Records Start Marker

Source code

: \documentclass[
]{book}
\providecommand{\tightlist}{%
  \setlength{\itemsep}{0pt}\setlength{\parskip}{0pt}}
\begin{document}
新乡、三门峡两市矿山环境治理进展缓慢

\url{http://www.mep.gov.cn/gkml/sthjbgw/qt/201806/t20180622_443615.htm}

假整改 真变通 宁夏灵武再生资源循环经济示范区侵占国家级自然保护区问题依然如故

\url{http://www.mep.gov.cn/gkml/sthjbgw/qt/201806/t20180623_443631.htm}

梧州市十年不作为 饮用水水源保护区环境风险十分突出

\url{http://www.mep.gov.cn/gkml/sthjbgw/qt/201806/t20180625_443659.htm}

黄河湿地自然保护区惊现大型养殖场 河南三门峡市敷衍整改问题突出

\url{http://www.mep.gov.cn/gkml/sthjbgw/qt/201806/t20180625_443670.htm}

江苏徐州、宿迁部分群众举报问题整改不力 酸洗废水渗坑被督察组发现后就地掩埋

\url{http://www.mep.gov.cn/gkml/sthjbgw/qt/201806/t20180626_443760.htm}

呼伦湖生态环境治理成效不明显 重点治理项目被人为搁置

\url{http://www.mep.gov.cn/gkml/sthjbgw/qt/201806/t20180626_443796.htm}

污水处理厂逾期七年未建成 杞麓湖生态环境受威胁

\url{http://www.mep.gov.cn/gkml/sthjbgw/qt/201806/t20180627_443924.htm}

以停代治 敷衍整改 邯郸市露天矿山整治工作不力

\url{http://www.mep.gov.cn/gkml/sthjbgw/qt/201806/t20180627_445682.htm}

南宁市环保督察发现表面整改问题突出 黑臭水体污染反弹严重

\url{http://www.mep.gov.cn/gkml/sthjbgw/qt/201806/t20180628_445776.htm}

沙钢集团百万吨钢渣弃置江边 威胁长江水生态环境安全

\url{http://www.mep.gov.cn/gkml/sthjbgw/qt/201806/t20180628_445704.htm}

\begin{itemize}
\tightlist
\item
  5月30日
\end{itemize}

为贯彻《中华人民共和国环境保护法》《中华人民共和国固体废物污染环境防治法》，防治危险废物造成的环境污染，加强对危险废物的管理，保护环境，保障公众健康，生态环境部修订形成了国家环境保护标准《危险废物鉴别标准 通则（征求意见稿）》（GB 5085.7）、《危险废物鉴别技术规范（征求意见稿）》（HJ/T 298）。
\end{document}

Records End Marker

> _Instructions to follow_
This exercise calls for repeating every line of the data exactly.

> _Exercise solution_
Source code

: \documentclass[
]{book}
\providecommand{\tightlist}{%
  \setlength{\itemsep}{0pt}\setlength{\parskip}{0pt}}
\begin{document}
新乡、三门峡两市矿山环境治理进展缓慢

\url{http://www.mep.gov.cn/gkml/sthjbgw/qt/201806/t20180622_443615.htm}

假整改 真变通 宁夏灵武再生资源循环经济示范区侵占国家级自然保护区问题依然如故

\url{http://www.mep.gov.cn/gkml/sthjbgw/qt/201806/t20180623_443631.htm}

梧州市十年不作为 饮用水水源保护区环境风险十分突出

\url{http://www.mep.gov.cn/gkml/sthjbgw/qt/201806/t20180625_443659.htm}

黄河湿地自然保护区惊现大型养殖场 河南三门峡市敷衍整改问题突出

\url{http://www.mep.gov.cn/gkml/sthjbgw/qt/201806/t20180625_443670.htm}

江苏徐州、宿迁部分群众举报问题整改不力 酸洗废水渗坑被督察组发现后就地掩埋

\url{http://www.mep.gov.cn/gkml/sthjbgw/qt/201806/t20180626_443760.htm}

呼伦湖生态环境治理成效不明显 重点治理项目被人为搁置

\url{http://www.mep.gov.cn/gkml/sthjbgw/qt/201806/t20180626_443796.htm}

污水处理厂逾期七年未建成 杞麓湖生态环境受威胁

\url{http://www.mep.gov.cn/gkml/sthjbgw/qt/201806/t20180627_443924.htm}

以停代治 敷衍整改 邯郸市露天矿山整治工作不力

\url{http://www.mep.gov.cn/gkml/sthjbgw/qt/201806/t20180627_445682.htm}

南宁市环保督察发现表面整改问题突出 黑臭水体污染反弹严重

\url{http://www.mep.gov.cn/gkml/sthjbgw/qt/201806/t20180628_445776.htm}

沙钢集团百万吨钢渣弃置江边 威胁长江水生态环境安全

\url{http://www.mep.gov.cn/gkml/sthjbgw/qt/201806/t20180628_445704.htm}

\begin{itemize}
\tightlist
\item
  5月30日
\end{itemize}

为贯彻《中华人民共和国环境保护法》《中华人民共和国固体废物污染环境防治法》，防治危险废物造成的环境污染，加强对危险废物的管理，保护环境，保障公众健康，生态环境部修订形成了国家环境保护标准《危险废物鉴别标准 通则（征求意见稿）》（GB 5085.7）、《危险废物鉴别技术规范（征求意见稿）》（HJ/T 298）。
\end{document}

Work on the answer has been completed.